Из отсутствия будущего вырастают ужасы настоящего: скепсис, ирония, утилитаризм, крайний эгоизм. Каждый замыкается в себе и гребет под себя, начинается пир во время чумы. Человеку без свойств, Ульриху-Музилю остается только боль, трагедия неудачника-одиночки, противостоящего всему миру и не способного ничего изменить.
В этом мире происходит обезличивание людей, распад индивидуальности, апокалиптический рост милитаризма и бюрократии — и всему этому каждый вынужден ставить заслон лишь в форме собственного «я». Музиль остро ощущал безвыходность грядущего человека: либо стать соучастником, либо — неврастеником. Вот почему Ульрих и сам автор предпочитали подлости мира пассивность и одиночество.
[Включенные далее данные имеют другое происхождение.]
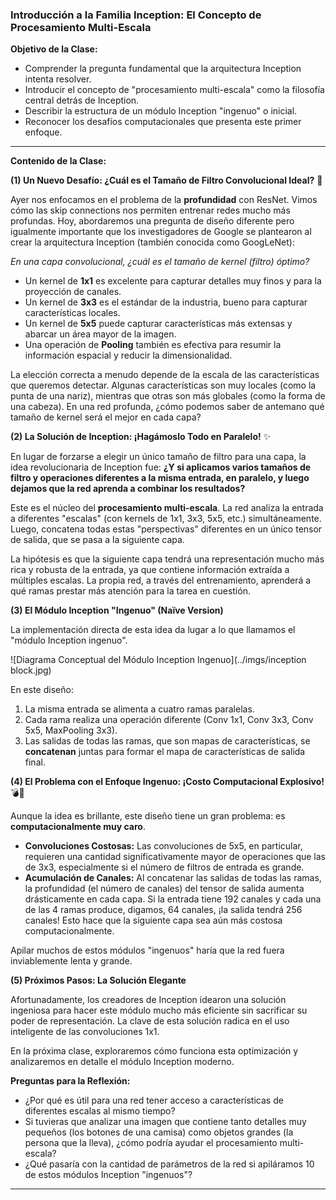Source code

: ### **Introducción a la Familia Inception: El Concepto de Procesamiento Multi-Escala**

**Objetivo de la Clase:**

* Comprender la pregunta fundamental que la arquitectura Inception intenta resolver.
* Introducir el concepto de "procesamiento multi-escala" como la filosofía central detrás de Inception.
* Describir la estructura de un módulo Inception "ingenuo" o inicial.
* Reconocer los desafíos computacionales que presenta este primer enfoque.

---

**Contenido de la Clase:**

**(1) Un Nuevo Desafío: ¿Cuál es el Tamaño de Filtro Convolucional Ideal?** 🧐

Ayer nos enfocamos en el problema de la **profundidad** con ResNet. Vimos cómo las skip connections nos permiten entrenar redes mucho más profundas. Hoy, abordaremos una pregunta de diseño diferente pero igualmente importante que los investigadores de Google se plantearon al crear la arquitectura Inception (también conocida como GoogLeNet):

*En una capa convolucional, ¿cuál es el tamaño de kernel (filtro) óptimo?*

* Un kernel de **1x1** es excelente para capturar detalles muy finos y para la proyección de canales.
* Un kernel de **3x3** es el estándar de la industria, bueno para capturar características locales.
* Un kernel de **5x5** puede capturar características más extensas y abarcar un área mayor de la imagen.
* Una operación de **Pooling** también es efectiva para resumir la información espacial y reducir la dimensionalidad.

La elección correcta a menudo depende de la escala de las características que queremos detectar. Algunas características son muy locales (como la punta de una nariz), mientras que otras son más globales (como la forma de una cabeza). En una red profunda, ¿cómo podemos saber de antemano qué tamaño de kernel será el mejor en cada capa?

**(2) La Solución de Inception: ¡Hagámoslo Todo en Paralelo!** ✨

En lugar de forzarse a elegir un único tamaño de filtro para una capa, la idea revolucionaria de Inception fue: **¿Y si aplicamos varios tamaños de filtro y operaciones diferentes a la misma entrada, en paralelo, y luego dejamos que la red aprenda a combinar los resultados?**

Este es el núcleo del **procesamiento multi-escala**. La red analiza la entrada a diferentes "escalas" (con kernels de 1x1, 3x3, 5x5, etc.) simultáneamente. Luego, concatena todas estas "perspectivas" diferentes en un único tensor de salida, que se pasa a la siguiente capa.

La hipótesis es que la siguiente capa tendrá una representación mucho más rica y robusta de la entrada, ya que contiene información extraída a múltiples escalas. La propia red, a través del entrenamiento, aprenderá a qué ramas prestar más atención para la tarea en cuestión.

**(3) El Módulo Inception "Ingenuo" (Naïve Version)**

La implementación directa de esta idea da lugar a lo que llamamos el "módulo Inception ingenuo".

![Diagrama Conceptual del Módulo Inception Ingenuo](../imgs/inception block.jpg)

En este diseño:
1.  La misma entrada se alimenta a cuatro ramas paralelas.
2.  Cada rama realiza una operación diferente (Conv 1x1, Conv 3x3, Conv 5x5, MaxPooling 3x3).
3.  Las salidas de todas las ramas, que son mapas de características, se **concatenan** juntas para formar el mapa de características de salida final.

**(4) El Problema con el Enfoque Ingenuo: ¡Costo Computacional Explosivo!** 💣💸

Aunque la idea es brillante, este diseño tiene un gran problema: es **computacionalmente muy caro**.

* **Convoluciones Costosas:** Las convoluciones de 5x5, en particular, requieren una cantidad significativamente mayor de operaciones que las de 3x3, especialmente si el número de filtros de entrada es grande.
* **Acumulación de Canales:** Al concatenar las salidas de todas las ramas, la profundidad (el número de canales) del tensor de salida aumenta drásticamente en cada capa. Si la entrada tiene 192 canales y cada una de las 4 ramas produce, digamos, 64 canales, ¡la salida tendrá 256 canales! Esto hace que la siguiente capa sea aún más costosa computacionalmente.

Apilar muchos de estos módulos "ingenuos" haría que la red fuera inviablemente lenta y grande.

**(5) Próximos Pasos: La Solución Elegante**

Afortunadamente, los creadores de Inception idearon una solución ingeniosa para hacer este módulo mucho más eficiente sin sacrificar su poder de representación. La clave de esta solución radica en el uso inteligente de las convoluciones 1x1.

En la próxima clase, exploraremos cómo funciona esta optimización y analizaremos en detalle el módulo Inception moderno.

**Preguntas para la Reflexión:**

* ¿Por qué es útil para una red tener acceso a características de diferentes escalas al mismo tiempo?
* Si tuvieras que analizar una imagen que contiene tanto detalles muy pequeños (los botones de una camisa) como objetos grandes (la persona que la lleva), ¿cómo podría ayudar el procesamiento multi-escala?
* ¿Qué pasaría con la cantidad de parámetros de la red si apiláramos 10 de estos módulos Inception "ingenuos"?

---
Роман «Человек без свойств», создаваемый четверть века, — это духовное освоение мира, раздумье о жизни, ее истолкование, гигантское философское эссе, ставящее под сомнение простоту, взаимную обусловленность, причинность мира, самое время. Связь вещей — только поверхностный, наивный, искусственный срез бытия, бесконечно упрощающий бесконечную сложность существования.
Музиль был декадентом: не занимающим определенной позиции, не принимающим чью-то сторону, не знающим, куда его приведет собственная мысль, больше вопрошающим, нежели дающим ответы, больше устрашающимся, чем страшащим других. У декадента не возникает вопросов, чему он служит и для чего извлекает на свет. Это не безответственность — он изображает то, что ему открылось.